What to work on: Please give again, exactly and only, the stretch of lines from the one containing "- Insert Twitch" to the end of the entries below.

----- The input

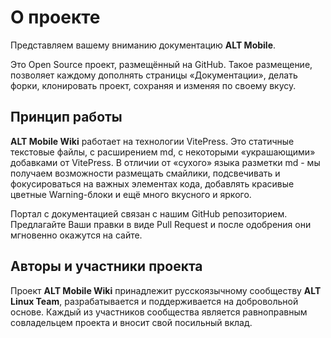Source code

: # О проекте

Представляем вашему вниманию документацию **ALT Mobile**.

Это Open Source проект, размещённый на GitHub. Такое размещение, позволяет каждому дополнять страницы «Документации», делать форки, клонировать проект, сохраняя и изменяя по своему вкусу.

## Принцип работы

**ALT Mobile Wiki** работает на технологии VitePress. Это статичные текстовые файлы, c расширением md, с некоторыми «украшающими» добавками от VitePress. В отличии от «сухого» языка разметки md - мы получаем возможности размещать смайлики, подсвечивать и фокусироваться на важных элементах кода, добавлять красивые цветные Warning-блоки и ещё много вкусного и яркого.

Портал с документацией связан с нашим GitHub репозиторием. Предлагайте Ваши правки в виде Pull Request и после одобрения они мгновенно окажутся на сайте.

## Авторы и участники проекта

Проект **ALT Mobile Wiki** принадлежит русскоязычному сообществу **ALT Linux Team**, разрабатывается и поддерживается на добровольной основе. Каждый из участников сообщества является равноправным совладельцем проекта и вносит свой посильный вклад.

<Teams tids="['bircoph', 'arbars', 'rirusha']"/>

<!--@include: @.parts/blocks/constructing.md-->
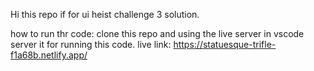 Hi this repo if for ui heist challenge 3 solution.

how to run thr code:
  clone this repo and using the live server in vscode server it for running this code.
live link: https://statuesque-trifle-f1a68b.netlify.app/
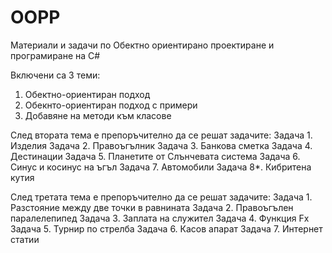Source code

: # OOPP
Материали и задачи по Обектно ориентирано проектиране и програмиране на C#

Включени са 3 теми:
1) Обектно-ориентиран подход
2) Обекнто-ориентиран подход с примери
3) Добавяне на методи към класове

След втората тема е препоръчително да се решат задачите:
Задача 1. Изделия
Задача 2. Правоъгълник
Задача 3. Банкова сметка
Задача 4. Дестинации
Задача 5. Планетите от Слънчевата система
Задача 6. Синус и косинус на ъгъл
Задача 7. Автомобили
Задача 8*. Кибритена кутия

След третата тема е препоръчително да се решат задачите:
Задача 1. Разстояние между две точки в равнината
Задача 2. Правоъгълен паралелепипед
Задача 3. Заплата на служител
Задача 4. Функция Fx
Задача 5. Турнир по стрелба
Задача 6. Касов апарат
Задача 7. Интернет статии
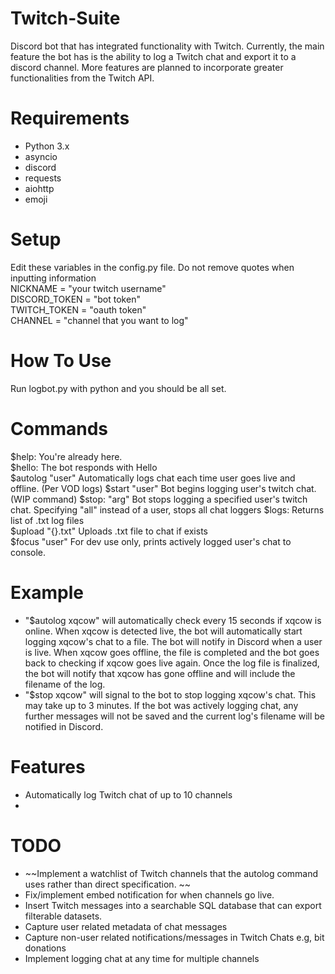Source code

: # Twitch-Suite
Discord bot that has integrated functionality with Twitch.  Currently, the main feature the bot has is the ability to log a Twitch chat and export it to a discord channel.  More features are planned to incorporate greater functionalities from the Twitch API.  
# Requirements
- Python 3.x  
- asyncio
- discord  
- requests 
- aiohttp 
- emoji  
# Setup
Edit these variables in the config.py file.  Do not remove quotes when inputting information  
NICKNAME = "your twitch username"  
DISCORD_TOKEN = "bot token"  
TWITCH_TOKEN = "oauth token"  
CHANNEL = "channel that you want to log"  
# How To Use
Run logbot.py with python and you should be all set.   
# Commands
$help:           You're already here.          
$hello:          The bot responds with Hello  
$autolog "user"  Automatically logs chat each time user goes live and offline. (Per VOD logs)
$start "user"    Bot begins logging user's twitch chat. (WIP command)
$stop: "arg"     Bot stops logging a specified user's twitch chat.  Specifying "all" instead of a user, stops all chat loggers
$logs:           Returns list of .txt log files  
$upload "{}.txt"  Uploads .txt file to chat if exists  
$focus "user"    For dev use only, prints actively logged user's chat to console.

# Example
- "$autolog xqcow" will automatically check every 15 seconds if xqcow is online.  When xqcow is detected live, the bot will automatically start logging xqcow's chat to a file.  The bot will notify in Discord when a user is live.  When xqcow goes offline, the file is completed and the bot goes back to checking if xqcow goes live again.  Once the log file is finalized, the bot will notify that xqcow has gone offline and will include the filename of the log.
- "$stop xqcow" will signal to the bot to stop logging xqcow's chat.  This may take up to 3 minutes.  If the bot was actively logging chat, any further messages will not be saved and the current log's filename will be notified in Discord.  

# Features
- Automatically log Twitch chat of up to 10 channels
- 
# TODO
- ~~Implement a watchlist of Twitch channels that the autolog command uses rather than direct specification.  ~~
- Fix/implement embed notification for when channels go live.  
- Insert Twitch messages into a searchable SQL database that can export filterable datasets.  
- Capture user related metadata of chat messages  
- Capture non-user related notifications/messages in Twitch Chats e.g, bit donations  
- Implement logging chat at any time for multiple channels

----------

Result:
- Insert Twitch messages into a searchable SQL database that can export filterable datasets.  
- Capture user related metadata of chat messages  
- Capture non-user related notifications/messages in Twitch Chats e.g, bit donations  
- Implement logging chat at any time for multiple channels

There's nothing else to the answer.